Task brief -
The expected response is the complete listing below, restated exactly, with its pictures omitted.

----- Records to use -----

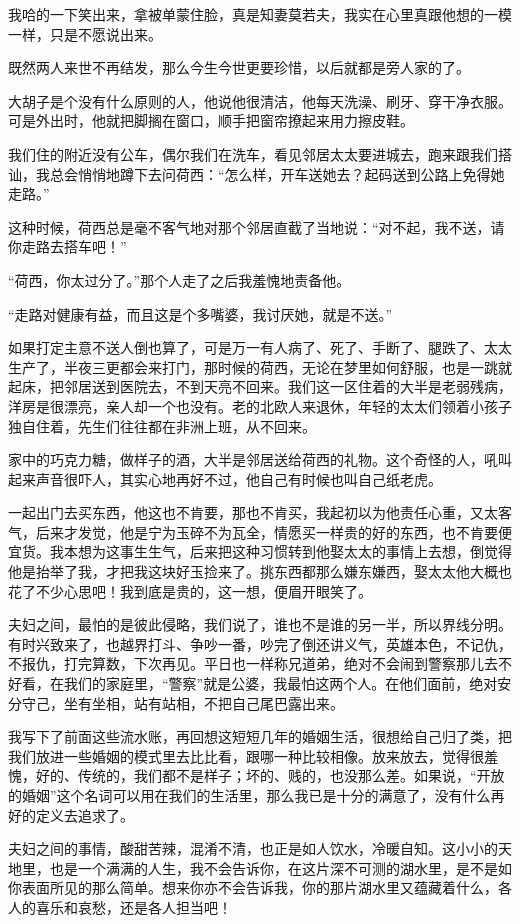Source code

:\par 我哈的一下笑出来，拿被单蒙住脸，真是知妻莫若夫，我实在心里真跟他想的一模一样，只是不愿说出来。
\par 既然两人来世不再结发，那么今生今世更要珍惜，以后就都是旁人家的了。
\par 大胡子是个没有什么原则的人，他说他很清洁，他每天洗澡、刷牙、穿干净衣服。可是外出时，他就把脚搁在窗口，顺手把窗帘撩起来用力擦皮鞋。
\par 我们住的附近没有公车，偶尔我们在洗车，看见邻居太太要进城去，跑来跟我们搭讪，我总会悄悄地蹲下去问荷西：“怎么样，开车送她去？起码送到公路上免得她走路。”
\par 这种时候，荷西总是毫不客气地对那个邻居直截了当地说：“对不起，我不送，请你走路去搭车吧！”
\par “荷西，你太过分了。”那个人走了之后我羞愧地责备他。
\par “走路对健康有益，而且这是个多嘴婆，我讨厌她，就是不送。”
\par 如果打定主意不送人倒也算了，可是万一有人病了、死了、手断了、腿跌了、太太生产了，半夜三更都会来打门，那时候的荷西，无论在梦里如何舒服，也是一跳就起床，把邻居送到医院去，不到天亮不回来。我们这一区住着的大半是老弱残病，洋房是很漂亮，亲人却一个也没有。老的北欧人来退休，年轻的太太们领着小孩子独自住着，先生们往往都在非洲上班，从不回来。
\par 家中的巧克力糖，做样子的酒，大半是邻居送给荷西的礼物。这个奇怪的人，吼叫起来声音很吓人，其实心地再好不过，他自己有时候也叫自己纸老虎。
\par 一起出门去买东西，他这也不肯要，那也不肯买，我起初以为他责任心重，又太客气，后来才发觉，他是宁为玉碎不为瓦全，情愿买一样贵的好的东西，也不肯要便宜货。我本想为这事生生气，后来把这种习惯转到他娶太太的事情上去想，倒觉得他是抬举了我，才把我这块好玉捡来了。挑东西都那么嫌东嫌西，娶太太他大概也花了不少心思吧！我到底是贵的，这一想，便眉开眼笑了。
\par 夫妇之间，最怕的是彼此侵略，我们说了，谁也不是谁的另一半，所以界线分明。有时兴致来了，也越界打斗、争吵一番，吵完了倒还讲义气，英雄本色，不记仇，不报仇，打完算数，下次再见。平日也一样称兄道弟，绝对不会闹到警察那儿去不好看，在我们的家庭里，“警察”就是公婆，我最怕这两个人。在他们面前，绝对安分守己，坐有坐相，站有站相，不把自己尾巴露出来。
\par 我写下了前面这些流水账，再回想这短短几年的婚姻生活，很想给自己归了类，把我们放进一些婚姻的模式里去比比看，跟哪一种比较相像。放来放去，觉得很羞愧，好的、传统的，我们都不是样子；坏的、贱的，也没那么差。如果说，“开放的婚姻”这个名词可以用在我们的生活里，那么我已是十分的满意了，没有什么再好的定义去追求了。
\par 夫妇之间的事情，酸甜苦辣，混淆不清，也正是如人饮水，冷暖自知。这小小的天地里，也是一个满满的人生，我不会告诉你，在这片深不可测的湖水里，是不是如你表面所见的那么简单。想来你亦不会告诉我，你的那片湖水里又蕴藏着什么，各人的喜乐和哀愁，还是各人担当吧！



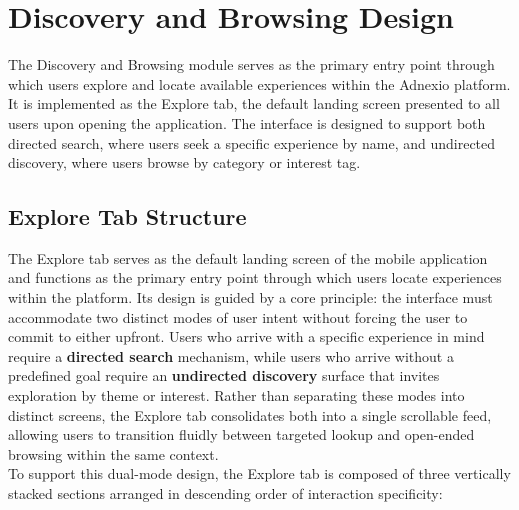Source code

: \section{Discovery and Browsing Design}
The Discovery and Browsing module serves as the primary entry point through which users explore and locate available experiences within the Adnexio platform. It is implemented as the Explore tab, the default landing screen presented to all users upon opening the application. The interface is designed to support both directed search, where users seek a specific experience by name, and undirected discovery, where users browse by category or interest tag.

\subsection{Explore Tab Structure}
The Explore tab serves as the default landing screen of the mobile application and functions as the primary entry point through which users locate experiences within the platform. Its design is guided by a core principle: the interface must accommodate two distinct modes of user intent without forcing the user to commit to either upfront. Users who arrive with a specific experience in mind require a \textbf{directed search } mechanism, while users who arrive without a predefined goal require an \textbf{undirected discovery} surface that invites exploration by theme or interest. Rather than separating these modes into distinct screens, the Explore tab consolidates both into a single scrollable feed, allowing users to transition fluidly between targeted lookup and open-ended browsing within the same context.
\\
To support this dual-mode design, the Explore tab is composed of three vertically stacked sections arranged in descending order of interaction specificity:
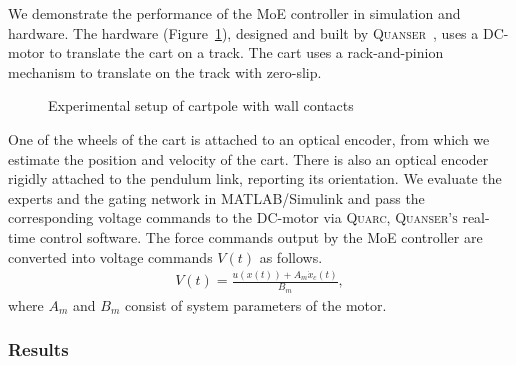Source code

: %
We demonstrate the performance of the MoE controller in simulation and hardware. 
%
The hardware (Figure~\ref{fig:cartpole_hardware}), designed and built by
\textsc{Quanser}~\cite{Quanser_2021}, uses a DC-motor to translate the cart on a
track.
% 
The cart uses a rack-and-pinion mechanism to translate on the track with
zero-slip.
%
\begin{figure}[tb]
    \centering
    \caption{Experimental setup of cartpole with wall contacts}
    \label{fig:cartpole_hardware}
\end{figure}
%
One of the wheels of the cart is attached to an optical encoder, from which we
estimate the position and velocity of the cart.
%
There is also an optical encoder rigidly attached to the pendulum link,
reporting its orientation. 
%
We evaluate the experts and the gating network in MATLAB/Simulink and pass the
corresponding voltage commands to the DC-motor via \textsc{Quarc},
\textsc{Quanser's} real-time control software.
%
The force commands output by the MoE controller are converted into voltage
commands $V(t)$ as follows.
%
\begin{align*}
    V(t) = \frac{u(x(t)) + A_m \dot{x}_c(t)}{B_m},
\end{align*} 
\noindent where $A_m$ and $B_m$ consist of system parameters of the motor.
%


\subsubsection{Results}

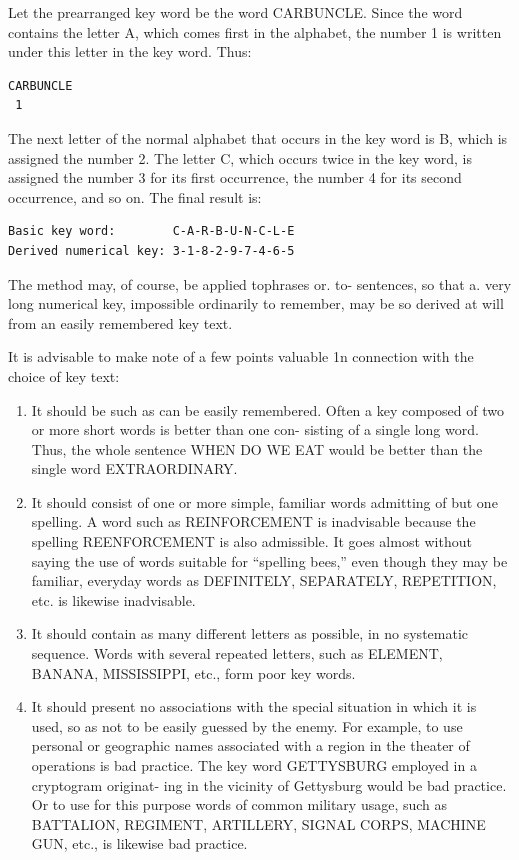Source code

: \mypara Let the prearranged key word be the word CARBUNCLE. Since
the word contains the letter A, which comes first in the alphabet, the
number 1 is written under this letter in the key word. Thus:

\begin{verbatim}
CARBUNCLE
 1
\end{verbatim}


The next letter of the normal alphabet that occurs in the key word is B,
which is assigned the number 2. The letter C, which occurs twice in the
key word, is assigned the number 3 for its first occurrence, the number 4
for its second occurrence, and so on. The final result is:

\begin{verbatim}
Basic key word:        C-A-R-B-U-N-C-L-E
Derived numerical key: 3-1-8-2-9-7-4-6-5
\end{verbatim}

\mypara The method may, of course, be applied tophrases or. to- sentences,
so that a. very long numerical key, impossible ordinarily to remember,
may be so derived at will from an easily remembered key text.

\mypara It is advisable to make note of a few points valuable 1n connection
with the choice of key text:

\begin{enumerate}
\item It should be such as can be easily remembered. Often a key
composed of two or more short words is better than one con-
sisting of a single long word. Thus, the whole sentence WHEN
DO WE EAT would be better than the single word
EXTRAORDINARY.

\item It should consist of one or more simple, familiar words admitting of but one spelling. A word such as REINFORCEMENT
is inadvisable because the spelling REENFORCEMENT is
also admissible. It goes almost without saying the use of words
suitable for “spelling bees,” even though they may be familiar,
everyday words as DEFINITELY, SEPARATELY, REPETITION, etc. is likewise inadvisable.

\item It should contain as many different letters as possible, in no
systematic sequence. Words with several repeated letters, such
as ELEMENT, BANANA, MISSISSIPPI, etc., form poor
key words.

\item It should present no associations with the special situation in
which it is used, so as not to be easily guessed by the enemy.
For example, to use personal or geographic names associated
with a region in the theater of operations is bad practice. The
key word GETTYSBURG employed in a cryptogram originat-
ing in the vicinity of Gettysburg would be bad practice. Or to
use for this purpose words of common military usage, such as
BATTALION, REGIMENT, ARTILLERY, SIGNAL
CORPS, MACHINE GUN, etc., is likewise bad practice.
\end{enumerate}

-----

Response box -
Source code

:\par 我哈的一下笑出来，拿被单蒙住脸，真是知妻莫若夫，我实在心里真跟他想的一模一样，只是不愿说出来。
\par 既然两人来世不再结发，那么今生今世更要珍惜，以后就都是旁人家的了。
\par 大胡子是个没有什么原则的人，他说他很清洁，他每天洗澡、刷牙、穿干净衣服。可是外出时，他就把脚搁在窗口，顺手把窗帘撩起来用力擦皮鞋。
\par 我们住的附近没有公车，偶尔我们在洗车，看见邻居太太要进城去，跑来跟我们搭讪，我总会悄悄地蹲下去问荷西：“怎么样，开车送她去？起码送到公路上免得她走路。”
\par 这种时候，荷西总是毫不客气地对那个邻居直截了当地说：“对不起，我不送，请你走路去搭车吧！”
\par “荷西，你太过分了。”那个人走了之后我羞愧地责备他。
\par “走路对健康有益，而且这是个多嘴婆，我讨厌她，就是不送。”
\par 如果打定主意不送人倒也算了，可是万一有人病了、死了、手断了、腿跌了、太太生产了，半夜三更都会来打门，那时候的荷西，无论在梦里如何舒服，也是一跳就起床，把邻居送到医院去，不到天亮不回来。我们这一区住着的大半是老弱残病，洋房是很漂亮，亲人却一个也没有。老的北欧人来退休，年轻的太太们领着小孩子独自住着，先生们往往都在非洲上班，从不回来。
\par 家中的巧克力糖，做样子的酒，大半是邻居送给荷西的礼物。这个奇怪的人，吼叫起来声音很吓人，其实心地再好不过，他自己有时候也叫自己纸老虎。
\par 一起出门去买东西，他这也不肯要，那也不肯买，我起初以为他责任心重，又太客气，后来才发觉，他是宁为玉碎不为瓦全，情愿买一样贵的好的东西，也不肯要便宜货。我本想为这事生生气，后来把这种习惯转到他娶太太的事情上去想，倒觉得他是抬举了我，才把我这块好玉捡来了。挑东西都那么嫌东嫌西，娶太太他大概也花了不少心思吧！我到底是贵的，这一想，便眉开眼笑了。
\par 夫妇之间，最怕的是彼此侵略，我们说了，谁也不是谁的另一半，所以界线分明。有时兴致来了，也越界打斗、争吵一番，吵完了倒还讲义气，英雄本色，不记仇，不报仇，打完算数，下次再见。平日也一样称兄道弟，绝对不会闹到警察那儿去不好看，在我们的家庭里，“警察”就是公婆，我最怕这两个人。在他们面前，绝对安分守己，坐有坐相，站有站相，不把自己尾巴露出来。
\par 我写下了前面这些流水账，再回想这短短几年的婚姻生活，很想给自己归了类，把我们放进一些婚姻的模式里去比比看，跟哪一种比较相像。放来放去，觉得很羞愧，好的、传统的，我们都不是样子；坏的、贱的，也没那么差。如果说，“开放的婚姻”这个名词可以用在我们的生活里，那么我已是十分的满意了，没有什么再好的定义去追求了。
\par 夫妇之间的事情，酸甜苦辣，混淆不清，也正是如人饮水，冷暖自知。这小小的天地里，也是一个满满的人生，我不会告诉你，在这片深不可测的湖水里，是不是如你表面所见的那么简单。想来你亦不会告诉我，你的那片湖水里又蕴藏着什么，各人的喜乐和哀愁，还是各人担当吧！



Source code

: \section{Discovery and Browsing Design}
The Discovery and Browsing module serves as the primary entry point through which users explore and locate available experiences within the Adnexio platform. It is implemented as the Explore tab, the default landing screen presented to all users upon opening the application. The interface is designed to support both directed search, where users seek a specific experience by name, and undirected discovery, where users browse by category or interest tag.

\subsection{Explore Tab Structure}
The Explore tab serves as the default landing screen of the mobile application and functions as the primary entry point through which users locate experiences within the platform. Its design is guided by a core principle: the interface must accommodate two distinct modes of user intent without forcing the user to commit to either upfront. Users who arrive with a specific experience in mind require a \textbf{directed search } mechanism, while users who arrive without a predefined goal require an \textbf{undirected discovery} surface that invites exploration by theme or interest. Rather than separating these modes into distinct screens, the Explore tab consolidates both into a single scrollable feed, allowing users to transition fluidly between targeted lookup and open-ended browsing within the same context.
\\
To support this dual-mode design, the Explore tab is composed of three vertically stacked sections arranged in descending order of interaction specificity:
Source code

: %
We demonstrate the performance of the MoE controller in simulation and hardware. 
%
The hardware (Figure~\ref{fig:cartpole_hardware}), designed and built by
\textsc{Quanser}~\cite{Quanser_2021}, uses a DC-motor to translate the cart on a
track.
% 
The cart uses a rack-and-pinion mechanism to translate on the track with
zero-slip.
%
\begin{figure}[tb]
    \centering
    \caption{Experimental setup of cartpole with wall contacts}
    \label{fig:cartpole_hardware}
\end{figure}
%
One of the wheels of the cart is attached to an optical encoder, from which we
estimate the position and velocity of the cart.
%
There is also an optical encoder rigidly attached to the pendulum link,
reporting its orientation. 
%
We evaluate the experts and the gating network in MATLAB/Simulink and pass the
corresponding voltage commands to the DC-motor via \textsc{Quarc},
\textsc{Quanser's} real-time control software.
%
The force commands output by the MoE controller are converted into voltage
commands $V(t)$ as follows.
%
\begin{align*}
    V(t) = \frac{u(x(t)) + A_m \dot{x}_c(t)}{B_m},
\end{align*} 
\noindent where $A_m$ and $B_m$ consist of system parameters of the motor.
%


\subsubsection{Results}

Source code

: \mypara Let the prearranged key word be the word CARBUNCLE. Since
the word contains the letter A, which comes first in the alphabet, the
number 1 is written under this letter in the key word. Thus:

\begin{verbatim}
CARBUNCLE
 1
\end{verbatim}


The next letter of the normal alphabet that occurs in the key word is B,
which is assigned the number 2. The letter C, which occurs twice in the
key word, is assigned the number 3 for its first occurrence, the number 4
for its second occurrence, and so on. The final result is:

\begin{verbatim}
Basic key word:        C-A-R-B-U-N-C-L-E
Derived numerical key: 3-1-8-2-9-7-4-6-5
\end{verbatim}

\mypara The method may, of course, be applied tophrases or. to- sentences,
so that a. very long numerical key, impossible ordinarily to remember,
may be so derived at will from an easily remembered key text.

\mypara It is advisable to make note of a few points valuable 1n connection
with the choice of key text:

\begin{enumerate}
\item It should be such as can be easily remembered. Often a key
composed of two or more short words is better than one con-
sisting of a single long word. Thus, the whole sentence WHEN
DO WE EAT would be better than the single word
EXTRAORDINARY.

\item It should consist of one or more simple, familiar words admitting of but one spelling. A word such as REINFORCEMENT
is inadvisable because the spelling REENFORCEMENT is
also admissible. It goes almost without saying the use of words
suitable for “spelling bees,” even though they may be familiar,
everyday words as DEFINITELY, SEPARATELY, REPETITION, etc. is likewise inadvisable.

\item It should contain as many different letters as possible, in no
systematic sequence. Words with several repeated letters, such
as ELEMENT, BANANA, MISSISSIPPI, etc., form poor
key words.

\item It should present no associations with the special situation in
which it is used, so as not to be easily guessed by the enemy.
For example, to use personal or geographic names associated
with a region in the theater of operations is bad practice. The
key word GETTYSBURG employed in a cryptogram originat-
ing in the vicinity of Gettysburg would be bad practice. Or to
use for this purpose words of common military usage, such as
BATTALION, REGIMENT, ARTILLERY, SIGNAL
CORPS, MACHINE GUN, etc., is likewise bad practice.
\end{enumerate}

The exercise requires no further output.